Useful Inventors: Science, Technology, and the Fight Against Antisemitism, 1880–1945
- Datum
- 3 februari 2026, kl. 15.15–17.00
- Plats
- Engelska parken, 22-1017
- Typ
- Seminarium
- Föreläsare
- Fil. dr Adam Bisno
- Webbsida
- https://www.uu.se/institution/teologiska/om-oss/forum-for-judiska-studier
- Arrangör
- Forum för judiska studier
- Kontaktperson
- Lars M. Andersson
Fil. dr Adam Bisno, Institutionen för kultur och samhälle, Linköpings universitet, “Useful Inventors: Science, Technology, and the Fight Against Antisemitism, 1880–1945”. Presentation of a new research project, funded by Riksbankens Jubileumsfond, running 2026–2029.

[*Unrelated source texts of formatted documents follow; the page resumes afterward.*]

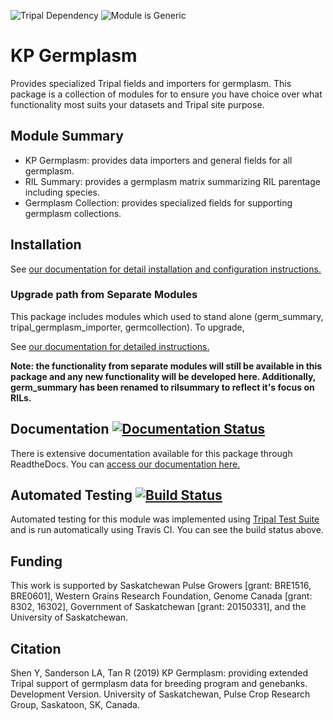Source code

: ![Tripal Dependency](https://img.shields.io/badge/tripal-%3E=3.0-brightgreen)
![Module is Generic](https://img.shields.io/badge/generic-tested%20manually-yellow)

# KP Germplasm

Provides specialized Tripal fields and importers for germplasm. This package is a collection of modules for to ensure you have choice over what functionality most suits your datasets and Tripal site purpose.

## Module Summary

 - KP Germplasm: provides data importers and general fields for all germplasm.
 - RIL Summary: provides a germplasm matrix summarizing RIL parentage including species.
 - Germplasm Collection: provides specialized fields for supporting germplasm collections.

## Installation

See [our documentation for detail installation and configuration instructions.](https://kp-germplasm.readthedocs.io/en/latest/install/install.html)

### Upgrade path from Separate Modules
This package includes modules which used to stand alone (germ_summary, tripal_germplasm_importer, germcollection). To upgrade,

See [our documentation for detailed instructions.](https://kp-germplasm.readthedocs.io/en/latest/install/install.html#upgrade-path-from-separate-modules)

**Note: the functionality from separate modules will still be available in this package and any new functionality will be developed here. Additionally, germ_summary has been renamed to rilsummary to reflect it's focus on RILs.**

## Documentation [![Documentation Status](https://readthedocs.org/projects/kp-germplasm/badge/?version=latest)](https://kp-germplasm.readthedocs.io/en/latest/?badge=latest)

There is extensive documentation available for this package through ReadtheDocs. You can [access our documentation here.](https://kp-germplasm.readthedocs.io/en/latest/index.html)

## Automated Testing [![Build Status](https://travis-ci.org/UofS-Pulse-Binfo/kp_germplasm.svg?branch=7.x-3.x)](https://travis-ci.org/UofS-Pulse-Binfo/kp_germplasm)

Automated testing for this module was implemented using [Tripal Test Suite](https://github.com/tripal/TripalTestSuite) and is run automatically using Travis CI. You can see the build status above.

## Funding

This work is supported by Saskatchewan Pulse Growers [grant: BRE1516, BRE0601], Western Grains Research Foundation, Genome Canada [grant: 8302, 16302], Government of Saskatchewan [grant: 20150331], and the University of Saskatchewan.

## Citation

Shen Y, Sanderson LA, Tan R (2019) KP Germplasm: providing extended Tripal support of germplasm data for breeding program and genebanks. Development Version. University of Saskatchewan, Pulse Crop Research Group, Saskatoon, SK, Canada.
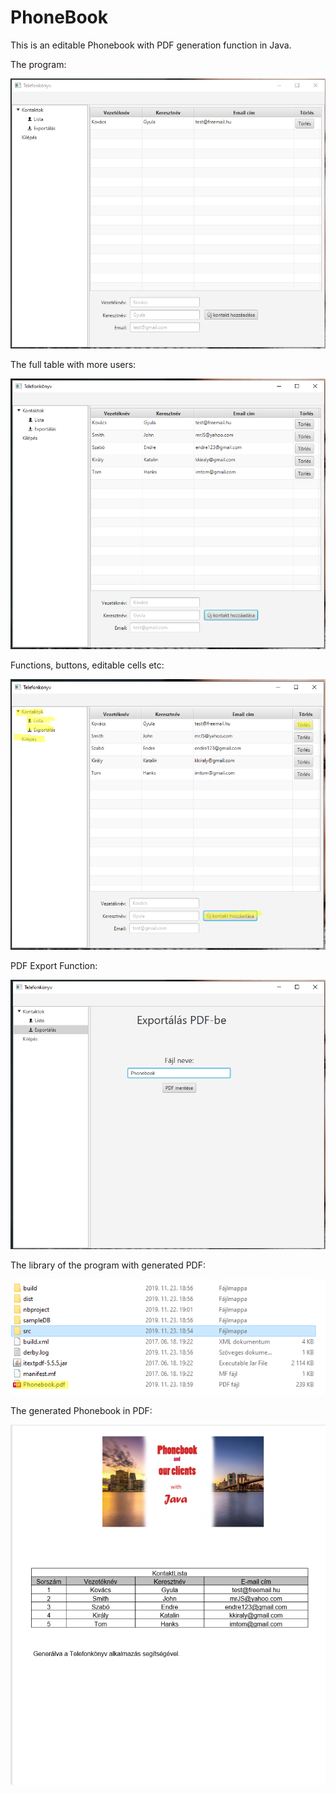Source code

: # PhoneBook

This is an editable Phonebook with PDF generation function in Java. 

The program:

![alt text](https://github.com/Leone717/PhoneBook/blob/master/PhoneBookPics/Phonebook1.png)

The full table with more users:

![alt text](https://github.com/Leone717/PhoneBook/blob/master/PhoneBookPics/Phonebook2.png)

Functions, buttons, editable cells etc:

![alt text](https://github.com/Leone717/PhoneBook/blob/master/PhoneBookPics/Phonebook3.png)

PDF Export Function:

![alt text](https://github.com/Leone717/PhoneBook/blob/master/PhoneBookPics/Phonebook4.png)

The library of the program with generated PDF:

![alt text](https://github.com/Leone717/PhoneBook/blob/master/PhoneBookPics/Phonebook5.png)

The generated Phonebook in PDF:

![alt text](https://github.com/Leone717/PhoneBook/blob/master/PhoneBookPics/Phonebook6.png)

The presentation and the project
This project queries the place of Jewish inventors in the fight against antisemitism in German-speaking Europe between 1880 and 1945. Central to antisemitism in this period was the claim that Jews could not innovate, only imitate. To refute that claim, Jewish activists took it upon themselves to publicize the achievements of Jewish inventors. This emphasis on inventive genius in turn shaped Jewish senses of self and then Jewish fantasies of a technocratic nation-state in Palestine—developments that had ramifications beyond Europe and down to the present day. I hypothesize that Jewish inventors became crucial constituents of a form of achievement-based self-esteem that gave Jewishness new meaning and Zionism its cutting edge.
The presenter
ADAM BISNO is a post-doctoral researcher in the Department of Culture and Society, Linköping University. He received his PhD in history from Johns Hopkins University in 2018 and is the author of Big Business and the Crisis of German Democracy (Cambridge University Press, 2024). As the first official historian of the U.S. Patent and Trademark Office (2020–2023), he created the agency’s public history program and contributed to the research outputs of the ERC-funded project “Patents as Scientific Information, 1895-2020.” His current project, “Useful Inventors: Science, Technology, and the Fight Against Antisemitism, 1880–1945” concerns the use of Jewish inventors as anti-antisemitic counterexamples – mobilized in media to refute the typical antisemitic aspersion that Jews could not innovate, only imitate.